Fra Paolo was not speaking from the pulpit; he stood beside a table that had been placed in the nave, and the people gathered close about him, as children near a father, while he opened a great vellum-bound volume with massive golden clasps, which his secretary had brought from the library of the Servi.
"Come nearer," he called to them simply, beckoning with his hand, "so that all may hear; put the old people and the little ones nearest."
He looked around him, not smiling, but very quiet and patient, as if he were waiting for the slight confusion to subside; for at first they pushed each other rudely to get closer.
"There is room for all," he said, "in God's house;" and as he looked into their faces each felt that it was a word to him, and held his breath to listen--which suddenly seemed quite easy! The smaller children nestled contentedly on their mothers' arms, munching some dainty brought to keep them quiet, and fascinated by the low, clear voice, watched with round, solemn eyes to see if he would smile; while two or three who were tall enough to reach just over the edge of the table steadied themselves by clutching it with their chubby hands, dropping their hold of their mothers' mantles--for the pages were full of pretty colors, and the voice of the padre was like a lullaby to keep them still, and they were not afraid--at all.

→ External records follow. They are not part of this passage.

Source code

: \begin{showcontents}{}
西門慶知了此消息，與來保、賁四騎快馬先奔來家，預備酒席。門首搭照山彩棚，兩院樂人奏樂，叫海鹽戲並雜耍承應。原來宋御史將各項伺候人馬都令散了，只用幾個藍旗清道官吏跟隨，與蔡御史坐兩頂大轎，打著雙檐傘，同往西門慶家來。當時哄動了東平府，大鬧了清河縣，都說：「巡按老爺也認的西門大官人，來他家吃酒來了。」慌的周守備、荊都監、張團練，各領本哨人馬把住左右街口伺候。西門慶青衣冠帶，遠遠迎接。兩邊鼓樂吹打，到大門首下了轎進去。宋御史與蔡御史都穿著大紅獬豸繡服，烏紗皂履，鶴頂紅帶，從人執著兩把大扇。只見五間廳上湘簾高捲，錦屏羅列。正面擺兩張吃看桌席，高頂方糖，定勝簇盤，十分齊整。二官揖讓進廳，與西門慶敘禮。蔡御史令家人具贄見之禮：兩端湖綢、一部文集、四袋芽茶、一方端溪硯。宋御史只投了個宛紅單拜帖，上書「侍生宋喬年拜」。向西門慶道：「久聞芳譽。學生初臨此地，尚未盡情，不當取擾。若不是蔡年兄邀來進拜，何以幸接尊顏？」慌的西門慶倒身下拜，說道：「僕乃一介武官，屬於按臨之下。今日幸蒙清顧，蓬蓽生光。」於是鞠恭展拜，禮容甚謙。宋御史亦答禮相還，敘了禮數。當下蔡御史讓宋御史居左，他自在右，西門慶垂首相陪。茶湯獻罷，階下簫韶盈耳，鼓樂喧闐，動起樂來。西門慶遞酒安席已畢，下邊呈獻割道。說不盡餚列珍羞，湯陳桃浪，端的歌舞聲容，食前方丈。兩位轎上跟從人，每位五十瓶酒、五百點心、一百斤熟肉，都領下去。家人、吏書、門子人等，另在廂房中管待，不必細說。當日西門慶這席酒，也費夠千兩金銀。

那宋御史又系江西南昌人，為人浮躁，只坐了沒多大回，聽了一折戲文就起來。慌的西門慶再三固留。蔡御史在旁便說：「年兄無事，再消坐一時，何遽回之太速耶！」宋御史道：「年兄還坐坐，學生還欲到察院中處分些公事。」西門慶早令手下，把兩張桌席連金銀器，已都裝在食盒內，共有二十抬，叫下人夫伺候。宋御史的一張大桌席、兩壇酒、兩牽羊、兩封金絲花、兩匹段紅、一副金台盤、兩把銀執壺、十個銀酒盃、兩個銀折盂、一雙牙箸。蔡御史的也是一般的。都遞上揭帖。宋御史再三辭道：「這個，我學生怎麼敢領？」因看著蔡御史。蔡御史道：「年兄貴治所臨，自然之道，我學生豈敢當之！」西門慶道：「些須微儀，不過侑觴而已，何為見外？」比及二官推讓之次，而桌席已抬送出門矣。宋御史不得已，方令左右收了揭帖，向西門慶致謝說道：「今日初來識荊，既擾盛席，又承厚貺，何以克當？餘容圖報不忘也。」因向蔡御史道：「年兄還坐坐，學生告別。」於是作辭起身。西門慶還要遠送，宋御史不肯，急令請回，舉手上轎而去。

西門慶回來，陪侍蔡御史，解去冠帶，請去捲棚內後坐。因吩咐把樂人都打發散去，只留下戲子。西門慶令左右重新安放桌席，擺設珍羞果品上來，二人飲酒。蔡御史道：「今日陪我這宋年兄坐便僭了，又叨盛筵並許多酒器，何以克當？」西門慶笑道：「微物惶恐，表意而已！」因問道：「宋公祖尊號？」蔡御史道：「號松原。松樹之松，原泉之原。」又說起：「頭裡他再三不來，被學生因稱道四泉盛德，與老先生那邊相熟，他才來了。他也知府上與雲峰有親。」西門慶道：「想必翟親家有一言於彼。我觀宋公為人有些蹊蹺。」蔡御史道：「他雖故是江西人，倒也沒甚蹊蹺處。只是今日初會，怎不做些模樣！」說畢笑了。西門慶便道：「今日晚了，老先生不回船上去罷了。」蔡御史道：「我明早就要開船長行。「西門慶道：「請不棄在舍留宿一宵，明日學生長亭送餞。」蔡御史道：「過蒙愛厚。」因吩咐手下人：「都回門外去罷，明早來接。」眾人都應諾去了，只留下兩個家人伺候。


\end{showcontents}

Fra Paolo never gave the people many words, but sometimes they were strong and beautiful, like an old poem, and in their own Venetian--not in the Latin which had been made for the great ones.

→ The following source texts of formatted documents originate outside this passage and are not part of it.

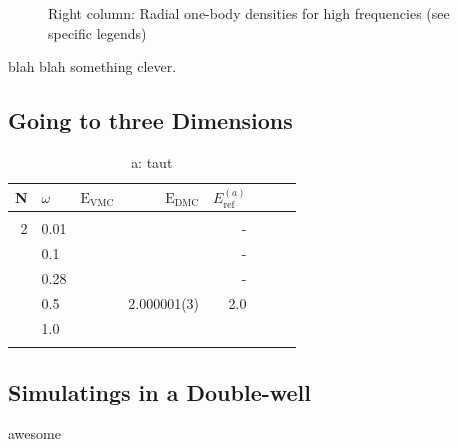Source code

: \begin{figure}
\begin{center}
\begin{tabular}{lr}
  \end{tabular}
  \caption{Right column: Radial one-body densities for high frequencies (see specific legends)}
  \label{fig:OBD_collapsed_w001}
 \end{center}
\end{figure}

\setlength{\tabcolsep}{6pt}
\captionsetup[subfloat]{labelformat=parens}


blah blah something clever.


\subsection{Going to three Dimensions}

\begin{table}
\begin{center}
\begin{tabular}{rl|rrrrrr}
    N     & $\omega$ & $\mathrm{E_{VMC}}$ & $\mathrm{E_{DMC}}$ & $E_\mathrm{ref}^{(a)}$\\
\hline\hline
\multicolumn{8}{c}{} \\
    2     &   0.01   &   &    & -		\\
          &   0.1    &   &    & - 		\\
          &   0.28   &   &    & -		\\
          &   0.5    &   & 2.000001(3)  & 2.0 \\
          &   1.0    &   &   & \\
\cline{2-5}
\multicolumn{5}{c}{} \\
\hline\hline
\end{tabular}
\caption{a: taut}
\label{tab:QDotsResults3D}
\end{center}
\end{table}


\subsection{Simulatings in a Double-well}

awesome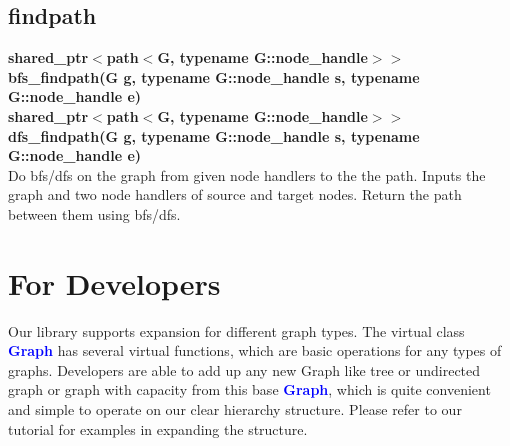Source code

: \documentclass[]{article}
\begin{document}
\subsection{findpath}
\textbf{shared\_ptr$<$path$<$G, typename G::node\_handle$>>$ bfs\_findpath(G g, typename G::node\_handle s, typename G::node\_handle e)}\\
\textbf{shared\_ptr$<$path$<$G, typename G::node\_handle$>>$ dfs\_findpath(G g, typename G::node\_handle s, typename G::node\_handle e)}\\
Do bfs/dfs on the graph from given node handlers to the the path.
Inputs the graph and two node handlers of source and target nodes. Return the path between them using bfs/dfs.
\section{For Developers}
Our library supports expansion for different graph types. The virtual class \textbf{\textcolor{blue}{Graph}} has several virtual functions, which are basic operations for any types of graphs. Developers are able to add up any new Graph like tree or undirected graph or graph with capacity from this base \textbf{\textcolor{blue}{Graph}}, which is quite convenient and simple to operate on our clear hierarchy structure. Please refer to our tutorial for examples in expanding the structure.
\end{document}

"It was a wonderful book, written long ago," he told them; "before the Bishop of Altinum fled with his people to Torcello and built the old Duomo; before Venice began to be."
Many of them did not know there was
anything so old as that! They looked at each other and began to think.
"And it was written for the comfort of every one who loveth God, our Father, whatever his troubles may be. See what is written here for any who fear that the consolations of our holy religion shall be taken away. For that is what you fear?"
They looked at each other, hesitating. "Si, si--yes--" timidly. "No, no," more bravely.
Fra Paolo smiled.
"No!" they said, distinctly.
"If any of you are afraid," Fra Paolo said, looking full into their faces as they pressed nearer, "because the fathers of this church have gone away and left you, there are words in this old book--written long ago, before there was any Venice--to condemn those who would close the churches. 'Woe be unto the pastors that destroy and scatter the sheep of my pasture,' saith the Lord. 'Behold, I will visit upon them the evil of their doings, saith the Lord.' 'Where is the flock that was given thee, thy beautiful flock?'"
"And here are some words that are written for you--whom they have deserted. 'Thus saith the Lord: again there shall be heard in this place,
which ye say shall be desolate, the voice of joy and the voice of gladness; the voice of the bridegroom and the voice of the bride; and of them that shall bring the sacrifice of praise into the house of the Lord.' It is all very simple. Love God and pray to him, and be faithful in your duty. And he will keep you happy and safe from harm."
The ringing treble of children's voices sounded through the open door of the sacristy and distracted the attention of the congregation, who turned to watch the choristers as they came in sight, by twos and twos, chanting the canticle, "Praise the Lord of Hosts; for the Lord is good; for His mercy endureth forever!"